Presented by VT School of Neuroscience

Eric J. Nestler, M.D., Ph.D.

“Transcriptional and Epigenetic Mechanisms of Depression”

Depression is a common, chronic, and debilitating syndrome. Although many patients benefit from antidepressant medications or other therapies, only about half of depressed patients show a complete remission, which underscores the need for more effective agents. The mechanisms that precipitate depression, such as stress, are incompletely understood. One mystery of the disease is its long-lasting nature and delayed response to antidepressant treatment. This persistence is thought to be mediated by slowly developing but stable adaptations in the brain, which might include regulation of gene expression and chromatin structure.
 
We have used chronic social defeat stress as an animal model of depression that mimics certain symptoms of human depression. Prolonged exposure to an aggressor induces lasting changes in mouse behavior such as social avoidance, which are reversed by chronic (but not acute) treatment with available antidepressants. Importantly, roughly one-third of mice subjected to social defeat stress do not exhibit these deleterious behaviors and appear “resilient.” We are exploring the molecular basis of defeat-induced behavioral pathology, antidepressant action, and resilience by analyzing genome-wide changes in gene expression and chromatin modifications. Our work to date has focused on the nucleus accumbens, a key brain reward region implicated in aspects of depression. as well as several other limbic brain regions.

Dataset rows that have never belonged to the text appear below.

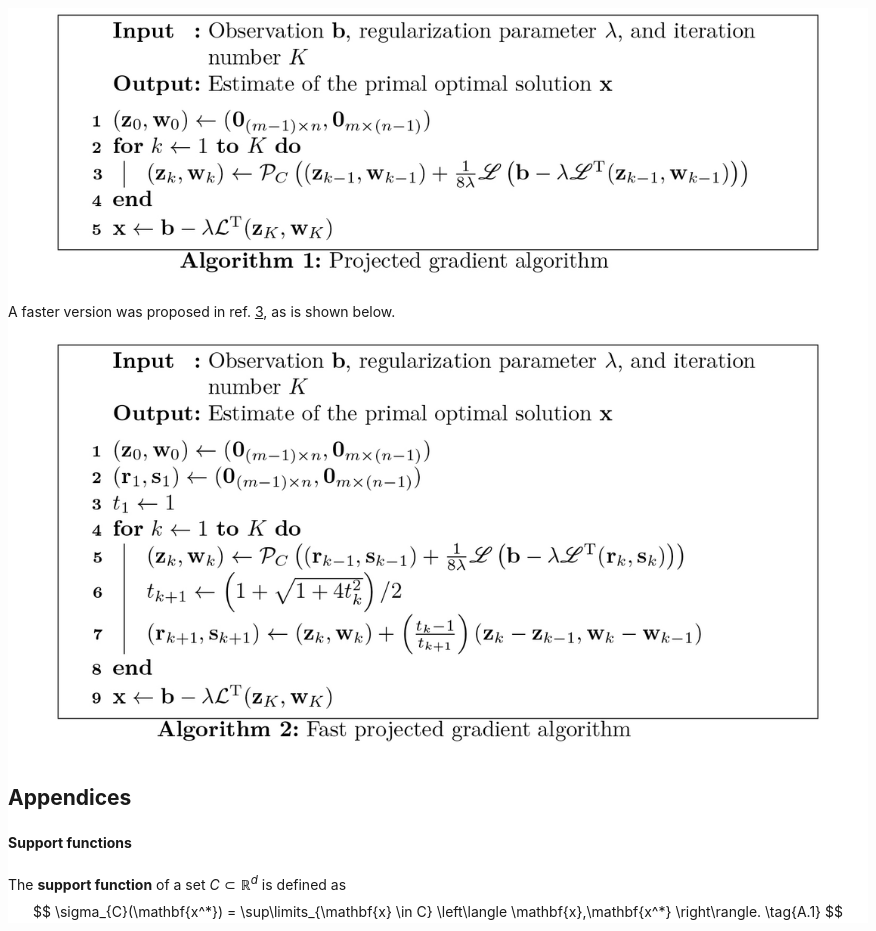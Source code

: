 <center><img src="./img/pseudocode-PG.jpg" width="90%" /></center>

A faster version was proposed in ref.  <a href="#ref-3">3</a>, as is shown below.

<center><img src="./img/pseudocode-FPG.jpg" width="90%" /></center>



## Appendices

#### Support functions

The **support function** of a set $C \subset \mathbb{R}^d$ is defined as
$$
\sigma_{C}(\mathbf{x^*}) = \sup\limits_{\mathbf{x} \in C} \left\langle \mathbf{x},\mathbf{x^*} \right\rangle. \tag{A.1}
$$
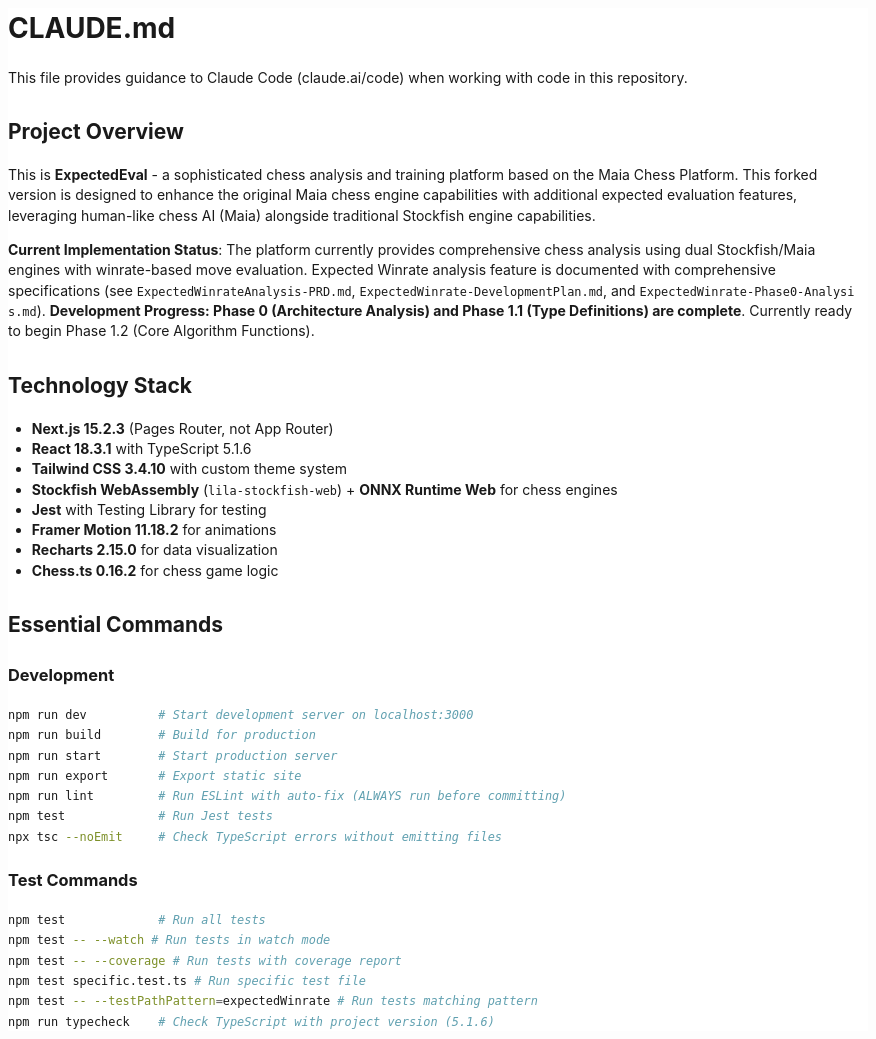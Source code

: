 # CLAUDE.md

This file provides guidance to Claude Code (claude.ai/code) when working with code in this repository.

## Project Overview

This is **ExpectedEval** - a sophisticated chess analysis and training platform based on the Maia Chess Platform. This forked version is designed to enhance the original Maia chess engine capabilities with additional expected evaluation features, leveraging human-like chess AI (Maia) alongside traditional Stockfish engine capabilities.

**Current Implementation Status**: The platform currently provides comprehensive chess analysis using dual Stockfish/Maia engines with winrate-based move evaluation. Expected Winrate analysis feature is documented with comprehensive specifications (see `ExpectedWinrateAnalysis-PRD.md`, `ExpectedWinrate-DevelopmentPlan.md`, and `ExpectedWinrate-Phase0-Analysis.md`). **Development Progress: Phase 0 (Architecture Analysis) and Phase 1.1 (Type Definitions) are complete**. Currently ready to begin Phase 1.2 (Core Algorithm Functions).

## Technology Stack

- **Next.js 15.2.3** (Pages Router, not App Router)
- **React 18.3.1** with TypeScript 5.1.6
- **Tailwind CSS 3.4.10** with custom theme system
- **Stockfish WebAssembly** (`lila-stockfish-web`) + **ONNX Runtime Web** for chess engines
- **Jest** with Testing Library for testing
- **Framer Motion 11.18.2** for animations
- **Recharts 2.15.0** for data visualization
- **Chess.ts 0.16.2** for chess game logic

## Essential Commands

### Development
```bash
npm run dev          # Start development server on localhost:3000
npm run build        # Build for production
npm run start        # Start production server
npm run export       # Export static site
npm run lint         # Run ESLint with auto-fix (ALWAYS run before committing)
npm test             # Run Jest tests
npx tsc --noEmit     # Check TypeScript errors without emitting files
```

### Test Commands
```bash
npm test             # Run all tests
npm test -- --watch # Run tests in watch mode
npm test -- --coverage # Run tests with coverage report
npm test specific.test.ts # Run specific test file
npm test -- --testPathPattern=expectedWinrate # Run tests matching pattern
npm run typecheck    # Check TypeScript with project version (5.1.6)
```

Parallel work has focused on homologous regions in the brains of depressed humans examined postmortem.

Together, this work is providing novel insight into the molecular mechanisms underlying depression and other stress-related disorders. The findings also suggest novel leads for the development of new antidepressant treatments. For example, our findings on resilience suggest the novel approach of developing medications that promote resilience and not just those that oppose the deleterious effects of stress.